Task prompt:
Please transcribe the data exactly, with nothing left out.
*** Task input ***
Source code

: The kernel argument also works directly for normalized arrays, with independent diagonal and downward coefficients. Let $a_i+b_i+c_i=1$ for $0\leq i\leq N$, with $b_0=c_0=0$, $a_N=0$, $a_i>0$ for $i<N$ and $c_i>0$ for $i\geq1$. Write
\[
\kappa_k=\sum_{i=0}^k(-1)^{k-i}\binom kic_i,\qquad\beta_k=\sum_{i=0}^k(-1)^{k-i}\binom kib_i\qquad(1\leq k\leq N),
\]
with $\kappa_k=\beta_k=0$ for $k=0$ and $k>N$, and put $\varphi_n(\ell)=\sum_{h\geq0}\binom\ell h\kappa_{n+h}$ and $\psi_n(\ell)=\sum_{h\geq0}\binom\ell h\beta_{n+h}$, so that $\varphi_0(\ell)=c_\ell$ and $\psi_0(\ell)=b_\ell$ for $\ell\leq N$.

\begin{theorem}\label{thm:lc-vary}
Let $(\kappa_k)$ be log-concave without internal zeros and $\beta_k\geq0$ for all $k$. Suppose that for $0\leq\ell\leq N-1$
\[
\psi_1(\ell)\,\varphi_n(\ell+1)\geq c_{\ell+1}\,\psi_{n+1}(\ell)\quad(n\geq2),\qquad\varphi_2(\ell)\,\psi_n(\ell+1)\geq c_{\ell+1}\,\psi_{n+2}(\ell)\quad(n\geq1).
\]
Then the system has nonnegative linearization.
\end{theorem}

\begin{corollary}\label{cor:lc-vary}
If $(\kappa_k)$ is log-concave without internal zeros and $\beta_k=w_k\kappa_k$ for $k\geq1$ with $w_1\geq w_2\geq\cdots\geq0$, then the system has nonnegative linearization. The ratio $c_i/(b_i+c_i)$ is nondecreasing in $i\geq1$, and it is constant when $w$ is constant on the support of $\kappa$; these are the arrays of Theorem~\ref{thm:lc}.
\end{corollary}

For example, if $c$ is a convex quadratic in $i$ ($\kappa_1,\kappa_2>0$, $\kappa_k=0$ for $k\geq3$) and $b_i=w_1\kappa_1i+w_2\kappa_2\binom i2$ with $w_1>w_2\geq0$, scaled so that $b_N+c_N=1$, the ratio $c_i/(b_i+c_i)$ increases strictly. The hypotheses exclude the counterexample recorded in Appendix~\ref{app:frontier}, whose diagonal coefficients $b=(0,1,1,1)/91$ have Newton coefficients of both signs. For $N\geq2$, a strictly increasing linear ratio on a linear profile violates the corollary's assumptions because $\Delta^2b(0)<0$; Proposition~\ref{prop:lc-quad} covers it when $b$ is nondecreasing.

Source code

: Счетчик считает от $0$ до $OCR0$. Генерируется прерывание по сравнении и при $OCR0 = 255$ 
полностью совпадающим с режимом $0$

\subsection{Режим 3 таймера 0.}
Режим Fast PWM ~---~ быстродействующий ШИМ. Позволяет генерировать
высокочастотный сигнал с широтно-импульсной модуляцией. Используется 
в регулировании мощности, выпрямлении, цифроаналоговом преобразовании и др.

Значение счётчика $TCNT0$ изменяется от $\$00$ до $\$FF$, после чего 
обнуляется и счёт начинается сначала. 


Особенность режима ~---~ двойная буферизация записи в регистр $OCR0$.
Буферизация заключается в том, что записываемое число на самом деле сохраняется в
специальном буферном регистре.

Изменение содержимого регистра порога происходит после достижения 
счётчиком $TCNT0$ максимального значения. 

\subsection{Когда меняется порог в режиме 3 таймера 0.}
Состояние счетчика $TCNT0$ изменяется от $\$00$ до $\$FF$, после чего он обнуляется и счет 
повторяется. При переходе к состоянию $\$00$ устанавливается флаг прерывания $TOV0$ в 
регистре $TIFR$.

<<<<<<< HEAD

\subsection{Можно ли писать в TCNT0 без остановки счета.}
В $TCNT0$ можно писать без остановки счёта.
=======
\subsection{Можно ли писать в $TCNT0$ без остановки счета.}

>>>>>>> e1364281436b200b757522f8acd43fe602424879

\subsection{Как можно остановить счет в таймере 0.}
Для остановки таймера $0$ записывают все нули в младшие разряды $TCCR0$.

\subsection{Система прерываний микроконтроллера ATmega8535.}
*** End of Task input ***
Result:
Source code

: The kernel argument also works directly for normalized arrays, with independent diagonal and downward coefficients. Let $a_i+b_i+c_i=1$ for $0\leq i\leq N$, with $b_0=c_0=0$, $a_N=0$, $a_i>0$ for $i<N$ and $c_i>0$ for $i\geq1$. Write
\[
\kappa_k=\sum_{i=0}^k(-1)^{k-i}\binom kic_i,\qquad\beta_k=\sum_{i=0}^k(-1)^{k-i}\binom kib_i\qquad(1\leq k\leq N),
\]
with $\kappa_k=\beta_k=0$ for $k=0$ and $k>N$, and put $\varphi_n(\ell)=\sum_{h\geq0}\binom\ell h\kappa_{n+h}$ and $\psi_n(\ell)=\sum_{h\geq0}\binom\ell h\beta_{n+h}$, so that $\varphi_0(\ell)=c_\ell$ and $\psi_0(\ell)=b_\ell$ for $\ell\leq N$.

\begin{theorem}\label{thm:lc-vary}
Let $(\kappa_k)$ be log-concave without internal zeros and $\beta_k\geq0$ for all $k$. Suppose that for $0\leq\ell\leq N-1$
\[
\psi_1(\ell)\,\varphi_n(\ell+1)\geq c_{\ell+1}\,\psi_{n+1}(\ell)\quad(n\geq2),\qquad\varphi_2(\ell)\,\psi_n(\ell+1)\geq c_{\ell+1}\,\psi_{n+2}(\ell)\quad(n\geq1).
\]
Then the system has nonnegative linearization.
\end{theorem}

\begin{corollary}\label{cor:lc-vary}
If $(\kappa_k)$ is log-concave without internal zeros and $\beta_k=w_k\kappa_k$ for $k\geq1$ with $w_1\geq w_2\geq\cdots\geq0$, then the system has nonnegative linearization. The ratio $c_i/(b_i+c_i)$ is nondecreasing in $i\geq1$, and it is constant when $w$ is constant on the support of $\kappa$; these are the arrays of Theorem~\ref{thm:lc}.
\end{corollary}

For example, if $c$ is a convex quadratic in $i$ ($\kappa_1,\kappa_2>0$, $\kappa_k=0$ for $k\geq3$) and $b_i=w_1\kappa_1i+w_2\kappa_2\binom i2$ with $w_1>w_2\geq0$, scaled so that $b_N+c_N=1$, the ratio $c_i/(b_i+c_i)$ increases strictly. The hypotheses exclude the counterexample recorded in Appendix~\ref{app:frontier}, whose diagonal coefficients $b=(0,1,1,1)/91$ have Newton coefficients of both signs. For $N\geq2$, a strictly increasing linear ratio on a linear profile violates the corollary's assumptions because $\Delta^2b(0)<0$; Proposition~\ref{prop:lc-quad} covers it when $b$ is nondecreasing.

Source code

: Счетчик считает от $0$ до $OCR0$. Генерируется прерывание по сравнении и при $OCR0 = 255$ 
полностью совпадающим с режимом $0$

\subsection{Режим 3 таймера 0.}
Режим Fast PWM ~---~ быстродействующий ШИМ. Позволяет генерировать
высокочастотный сигнал с широтно-импульсной модуляцией. Используется 
в регулировании мощности, выпрямлении, цифроаналоговом преобразовании и др.

Значение счётчика $TCNT0$ изменяется от $\$00$ до $\$FF$, после чего 
обнуляется и счёт начинается сначала. 


Особенность режима ~---~ двойная буферизация записи в регистр $OCR0$.
Буферизация заключается в том, что записываемое число на самом деле сохраняется в
специальном буферном регистре.

Изменение содержимого регистра порога происходит после достижения 
счётчиком $TCNT0$ максимального значения. 

\subsection{Когда меняется порог в режиме 3 таймера 0.}
Состояние счетчика $TCNT0$ изменяется от $\$00$ до $\$FF$, после чего он обнуляется и счет 
повторяется. При переходе к состоянию $\$00$ устанавливается флаг прерывания $TOV0$ в 
регистре $TIFR$.

<<<<<<< HEAD

\subsection{Можно ли писать в TCNT0 без остановки счета.}
В $TCNT0$ можно писать без остановки счёта.
=======
\subsection{Можно ли писать в $TCNT0$ без остановки счета.}

>>>>>>> e1364281436b200b757522f8acd43fe602424879

\subsection{Как можно остановить счет в таймере 0.}
Для остановки таймера $0$ записывают все нули в младшие разряды $TCCR0$.

\subsection{Система прерываний микроконтроллера ATmega8535.}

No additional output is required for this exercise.